(Exercise inputs)

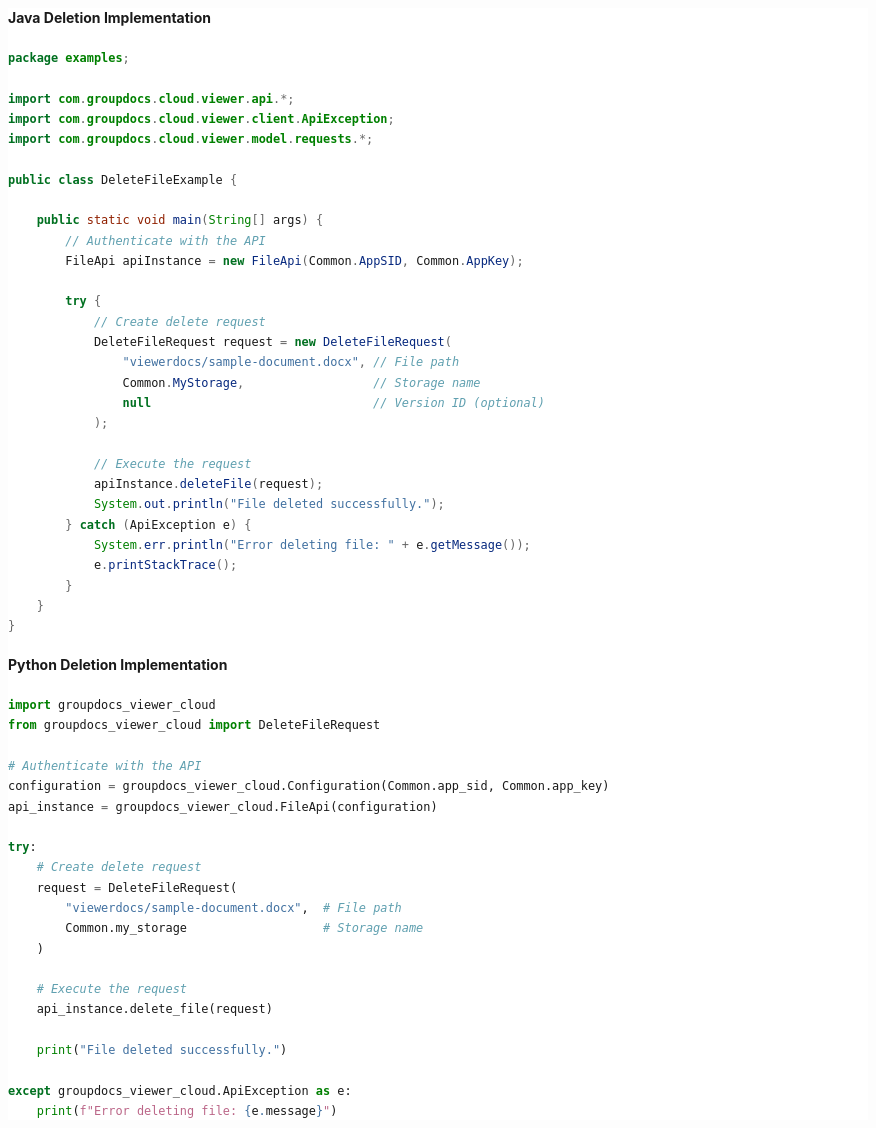 #### Java Deletion Implementation

```java
package examples;

import com.groupdocs.cloud.viewer.api.*;
import com.groupdocs.cloud.viewer.client.ApiException;
import com.groupdocs.cloud.viewer.model.requests.*;

public class DeleteFileExample {

    public static void main(String[] args) {
        // Authenticate with the API
        FileApi apiInstance = new FileApi(Common.AppSID, Common.AppKey);
        
        try {
            // Create delete request
            DeleteFileRequest request = new DeleteFileRequest(
                "viewerdocs/sample-document.docx", // File path
                Common.MyStorage,                  // Storage name
                null                               // Version ID (optional)
            );
            
            // Execute the request
            apiInstance.deleteFile(request);
            System.out.println("File deleted successfully.");
        } catch (ApiException e) {
            System.err.println("Error deleting file: " + e.getMessage());
            e.printStackTrace();
        }
    }
}
```

#### Python Deletion Implementation

```python
import groupdocs_viewer_cloud
from groupdocs_viewer_cloud import DeleteFileRequest

# Authenticate with the API
configuration = groupdocs_viewer_cloud.Configuration(Common.app_sid, Common.app_key)
api_instance = groupdocs_viewer_cloud.FileApi(configuration)

try:
    # Create delete request
    request = DeleteFileRequest(
        "viewerdocs/sample-document.docx",  # File path
        Common.my_storage                   # Storage name
    )
    
    # Execute the request
    api_instance.delete_file(request)
    
    print("File deleted successfully.")
    
except groupdocs_viewer_cloud.ApiException as e:
    print(f"Error deleting file: {e.message}")
```
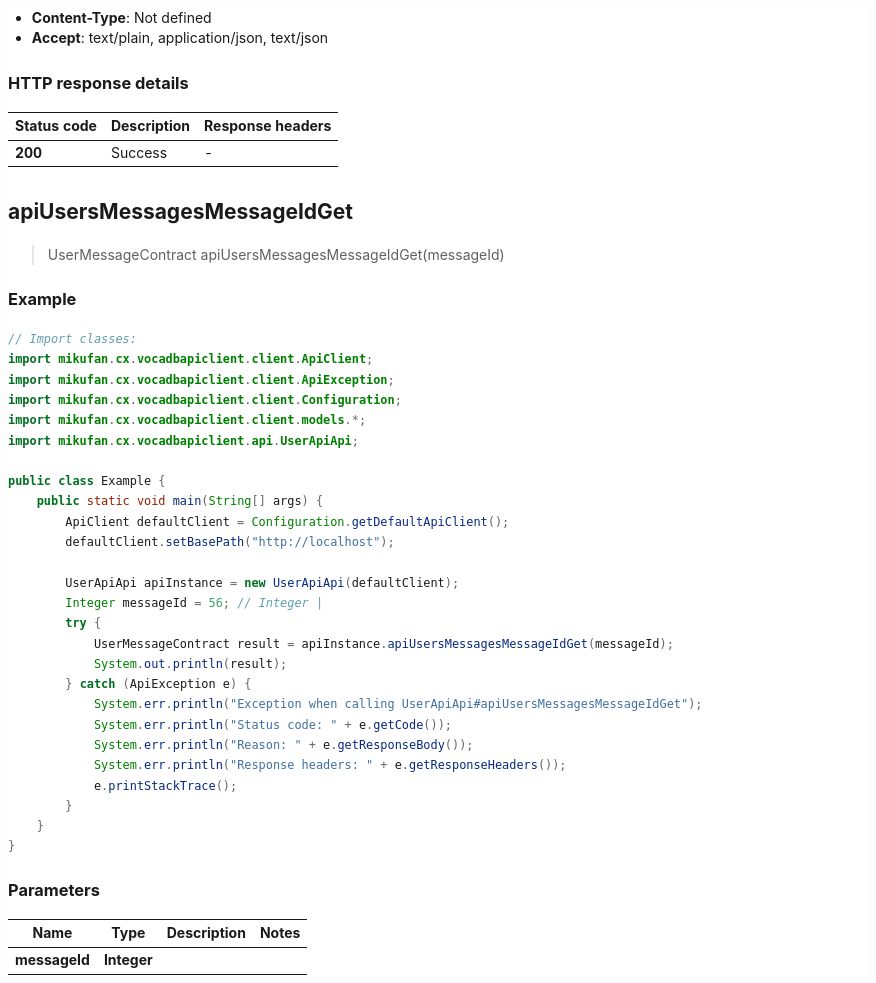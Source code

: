 - **Content-Type**: Not defined
- **Accept**: text/plain, application/json, text/json


### HTTP response details
| Status code | Description | Response headers |
|-------------|-------------|------------------|
| **200** | Success |  -  |


## apiUsersMessagesMessageIdGet

> UserMessageContract apiUsersMessagesMessageIdGet(messageId)



### Example

```java
// Import classes:
import mikufan.cx.vocadbapiclient.client.ApiClient;
import mikufan.cx.vocadbapiclient.client.ApiException;
import mikufan.cx.vocadbapiclient.client.Configuration;
import mikufan.cx.vocadbapiclient.client.models.*;
import mikufan.cx.vocadbapiclient.api.UserApiApi;

public class Example {
    public static void main(String[] args) {
        ApiClient defaultClient = Configuration.getDefaultApiClient();
        defaultClient.setBasePath("http://localhost");

        UserApiApi apiInstance = new UserApiApi(defaultClient);
        Integer messageId = 56; // Integer | 
        try {
            UserMessageContract result = apiInstance.apiUsersMessagesMessageIdGet(messageId);
            System.out.println(result);
        } catch (ApiException e) {
            System.err.println("Exception when calling UserApiApi#apiUsersMessagesMessageIdGet");
            System.err.println("Status code: " + e.getCode());
            System.err.println("Reason: " + e.getResponseBody());
            System.err.println("Response headers: " + e.getResponseHeaders());
            e.printStackTrace();
        }
    }
}
```

### Parameters


| Name | Type | Description  | Notes |
|------------- | ------------- | ------------- | -------------|
| **messageId** | **Integer**|  | |

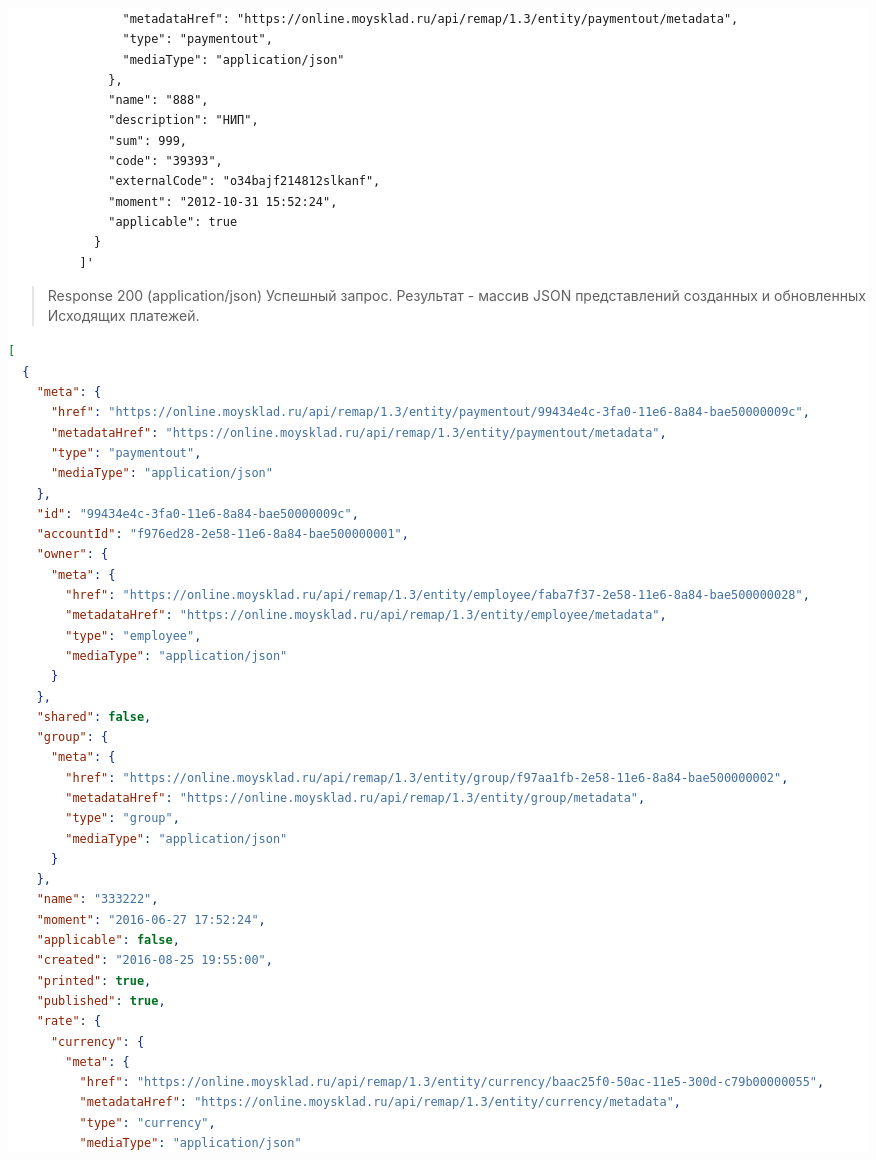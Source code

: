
 ```shell
                "metadataHref": "https://online.moysklad.ru/api/remap/1.3/entity/paymentout/metadata",
                "type": "paymentout",
                "mediaType": "application/json"
              },
              "name": "888",
              "description": "НИП",
              "sum": 999,
              "code": "39393",
              "externalCode": "o34bajf214812slkanf",
              "moment": "2012-10-31 15:52:24",
              "applicable": true
            }
          ]'  
```

> Response 200 (application/json)
Успешный запрос. Результат - массив JSON представлений созданных и обновленных Исходящих платежей.

```json
[
  {
    "meta": {
      "href": "https://online.moysklad.ru/api/remap/1.3/entity/paymentout/99434e4c-3fa0-11e6-8a84-bae50000009c",
      "metadataHref": "https://online.moysklad.ru/api/remap/1.3/entity/paymentout/metadata",
      "type": "paymentout",
      "mediaType": "application/json"
    },
    "id": "99434e4c-3fa0-11e6-8a84-bae50000009c",
    "accountId": "f976ed28-2e58-11e6-8a84-bae500000001",
    "owner": {
      "meta": {
        "href": "https://online.moysklad.ru/api/remap/1.3/entity/employee/faba7f37-2e58-11e6-8a84-bae500000028",
        "metadataHref": "https://online.moysklad.ru/api/remap/1.3/entity/employee/metadata",
        "type": "employee",
        "mediaType": "application/json"
      }
    },
    "shared": false,
    "group": {
      "meta": {
        "href": "https://online.moysklad.ru/api/remap/1.3/entity/group/f97aa1fb-2e58-11e6-8a84-bae500000002",
        "metadataHref": "https://online.moysklad.ru/api/remap/1.3/entity/group/metadata",
        "type": "group",
        "mediaType": "application/json"
      }
    },
    "name": "333222",
    "moment": "2016-06-27 17:52:24",
    "applicable": false,
    "created": "2016-08-25 19:55:00",
    "printed": true,
    "published": true,
    "rate": {
      "currency": {
        "meta": {
          "href": "https://online.moysklad.ru/api/remap/1.3/entity/currency/baac25f0-50ac-11e5-300d-c79b00000055",
          "metadataHref": "https://online.moysklad.ru/api/remap/1.3/entity/currency/metadata",
          "type": "currency",
          "mediaType": "application/json"
```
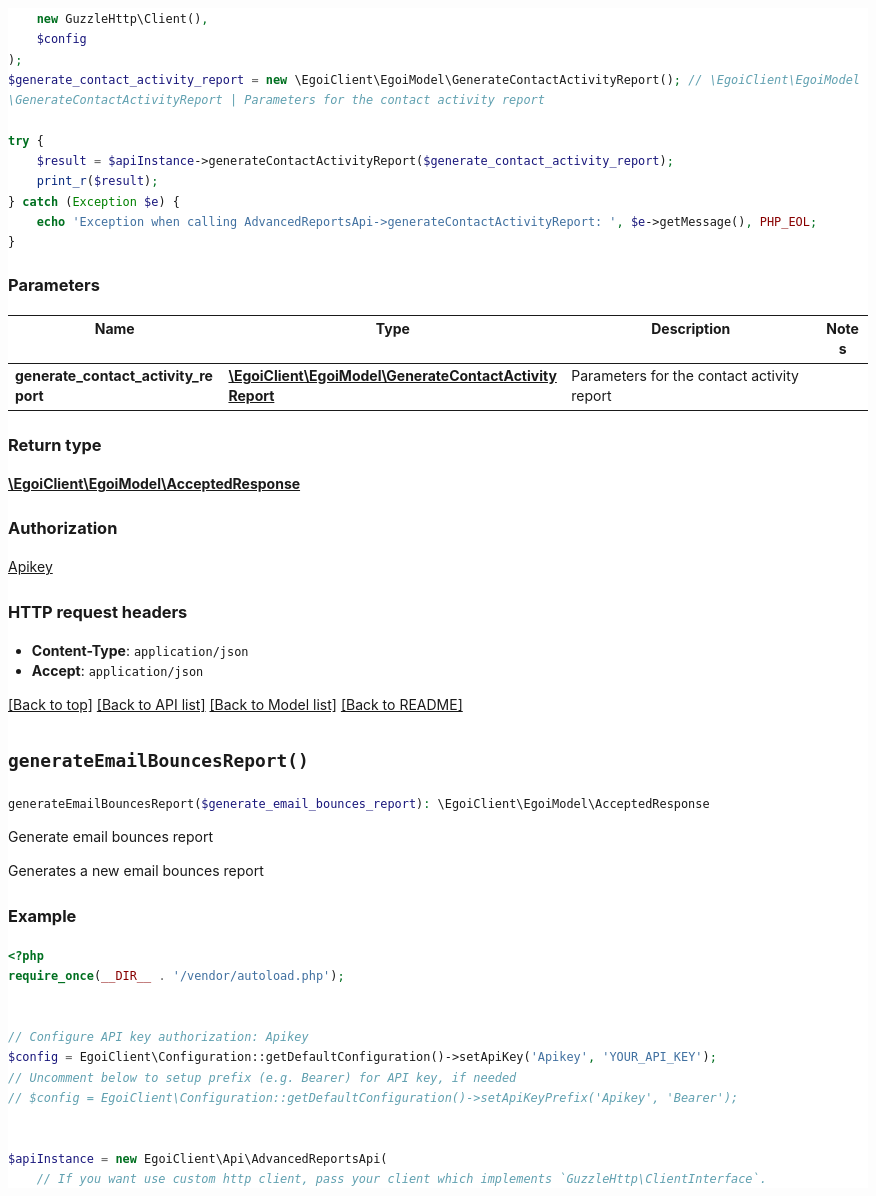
 ```php
    new GuzzleHttp\Client(),
    $config
);
$generate_contact_activity_report = new \EgoiClient\EgoiModel\GenerateContactActivityReport(); // \EgoiClient\EgoiModel\GenerateContactActivityReport | Parameters for the contact activity report

try {
    $result = $apiInstance->generateContactActivityReport($generate_contact_activity_report);
    print_r($result);
} catch (Exception $e) {
    echo 'Exception when calling AdvancedReportsApi->generateContactActivityReport: ', $e->getMessage(), PHP_EOL;
}
```

### Parameters

| Name | Type | Description  | Notes |
| ------------- | ------------- | ------------- | ------------- |
| **generate_contact_activity_report** | [**\EgoiClient\EgoiModel\GenerateContactActivityReport**](../Model/GenerateContactActivityReport.md)| Parameters for the contact activity report | |

### Return type

[**\EgoiClient\EgoiModel\AcceptedResponse**](../Model/AcceptedResponse.md)

### Authorization

[Apikey](../../README.md#Apikey)

### HTTP request headers

- **Content-Type**: `application/json`
- **Accept**: `application/json`

[[Back to top]](#) [[Back to API list]](../../README.md#endpoints)
[[Back to Model list]](../../README.md#models)
[[Back to README]](../../README.md)

## `generateEmailBouncesReport()`

```php
generateEmailBouncesReport($generate_email_bounces_report): \EgoiClient\EgoiModel\AcceptedResponse
```

Generate email bounces report

Generates a new email bounces report

### Example

```php
<?php
require_once(__DIR__ . '/vendor/autoload.php');


// Configure API key authorization: Apikey
$config = EgoiClient\Configuration::getDefaultConfiguration()->setApiKey('Apikey', 'YOUR_API_KEY');
// Uncomment below to setup prefix (e.g. Bearer) for API key, if needed
// $config = EgoiClient\Configuration::getDefaultConfiguration()->setApiKeyPrefix('Apikey', 'Bearer');


$apiInstance = new EgoiClient\Api\AdvancedReportsApi(
    // If you want use custom http client, pass your client which implements `GuzzleHttp\ClientInterface`.
```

(End Exercise inputs)

■ Directions for this task
Repeat the entries above verbatim, but only from the line that has "[[Back to Model" down to the line that has "Generate email bounces report", inclusive.

■ Response
[[Back to Model list]](../../README.md#models)
[[Back to README]](../../README.md)

## `generateEmailBouncesReport()`

```php
generateEmailBouncesReport($generate_email_bounces_report): \EgoiClient\EgoiModel\AcceptedResponse
```

Generate email bounces report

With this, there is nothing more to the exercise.